Director:    Ric Roman Waugh

Cast:  Gerard Butler, Morena Baccarin, David Denman, Hope Davis, Scott Glenn, Holt McCallany, Roger Dale Floyd, Andrew Bachelor, Merrin Dungey, Gary Weeks

Rating:    M

Running Time:    119

Australian Distributor:    Amazon Prime


Another movie has bypassed the cinema and gone straight to a digital release. This time it’s ‘Greenland‘, the latest collaboration between Gerard Butler and his ‘Angel Has Fallen’ director, Rick Roman Waugh. This disaster flick is now available on Amazon Prime.

Gerard Butler plays an average sort of guy, a father and a husband who’s just trying to keep his family safe – one who’s actually from Scotland, so no dodgy American accent. The same can be said of Morena Baccarin, rather than simply being a damsel in distress, she delivers one of the best performances of the movie as a mother who quite literally goes through hell for her family. And this is what Greenland is all about, the human story behind a major global disaster, which actually makes both the story and characters quite relatable. An early scene in which they have to ignore the pleas of their friends is heartbreaking.

What would a disaster movie be without some of those delightful clichés we’ve come to expect from this genre? Take the lead family, the Garritys; they are estranged.  There’s nothing quite like a global disaster to bring a family back together. It also means lots of chaos, mass hysteria, lots and lots of running, and of course some cool action set pieces. Rick Roman Waugh and writer Chris Sparling were able to mould these into what is essentially a road trip movie, one that doesn’t shy away from the despair and desperation of such an event.

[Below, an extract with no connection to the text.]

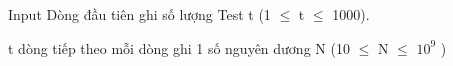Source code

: Input
Dòng đầu tiên ghi số lượng Test t (1  $\le$  t  $\le$  1000).  

   t dòng tiếp theo mỗi dòng ghi 1 số nguyên dương N (10  $\le$  N  $\le$  $10^{9}$   )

The “get to safety” premise is handled on a considerably smaller scale, and the hurdles the main characters must overcome are much more realistic. This makes for a more engaging story, one in which the tension is almost palpable.

Greenland resembles several popular disaster movies, but by focusing on the one family it gives audiences an alternate view on a major disaster. Whereas we normally see events from the point of view of a senior figure or cross-section of the population, Greenland looks at what it would be like for the general population. This includes the availability of information, and how governments may choose to handle an extinction level event.

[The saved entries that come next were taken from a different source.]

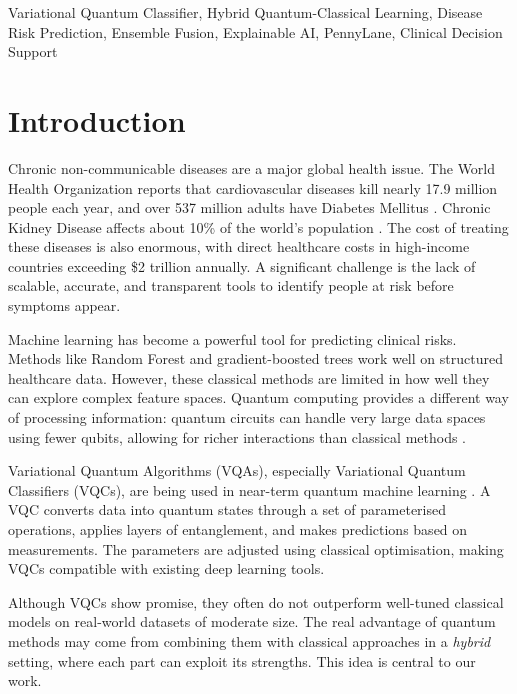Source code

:﻿\documentclass[conference]{IEEEtran}
\begin{document}
\begin{IEEEkeywords}
Variational Quantum Classifier, Hybrid Quantum-Classical Learning, Disease Risk
Prediction, Ensemble Fusion, Explainable AI, PennyLane, Clinical Decision Support
\end{IEEEkeywords}

\section{Introduction}

Chronic non-communicable diseases are a major global health issue. The World Health
Organization reports that cardiovascular diseases kill nearly 17.9 million people each
year, and over 537 million adults have Diabetes Mellitus \cite{who2023cvd,idf2021diabetes}.
Chronic Kidney Disease affects about 10\% of the world's population \cite{ckd2020global}.
The cost of treating these diseases is also enormous, with direct healthcare costs in
high-income countries exceeding \$2 trillion annually. A significant challenge is the
lack of scalable, accurate, and transparent tools to identify people at risk before
symptoms appear.

Machine learning has become a powerful tool for predicting clinical risks. Methods like
Random Forest \cite{breiman2001rf} and gradient-boosted trees \cite{chen2016xgboost}
work well on structured healthcare data. However, these classical methods are limited in
how well they can explore complex feature spaces. Quantum computing provides a different
way of processing information: quantum circuits can handle very large data spaces using
fewer qubits, allowing for richer interactions than classical methods
\cite{biamonte2017qml}.

Variational Quantum Algorithms (VQAs), especially Variational Quantum Classifiers
(VQCs), are being used in near-term quantum machine learning \cite{cerezo2021vqa,
schuld2020circuit}. A VQC converts data into quantum states through a set of
parameterised operations, applies layers of entanglement, and makes predictions based on
measurements. The parameters are adjusted using classical optimisation, making VQCs
compatible with existing deep learning tools.

Although VQCs show promise, they often do not outperform well-tuned classical models on
real-world datasets of moderate size. The real advantage of quantum methods may come from
combining them with classical approaches in a \textit{hybrid} setting, where each part
can exploit its strengths. This idea is central to our work.
\end{document}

It is an intense race against time, as John, Allison and Nathan are forced to deal with the best and worst of us – often at the same time. The movie even finds time to comment on the increasing negativity and discrimination levelled at immigrants, although not quite in the way you’d expect. Much like other movies in this genre, Greenland begs the question; what would you do if you knew the world was going to end?

Thanks to its grounded approach and relatable characters, Greenland is definitely one of the better disaster movies of recent years. It may be a tad cliché at times, but when you consider recent global events, the story of the Garrity’s travels across America certainly falls within the realms of terrifying believability.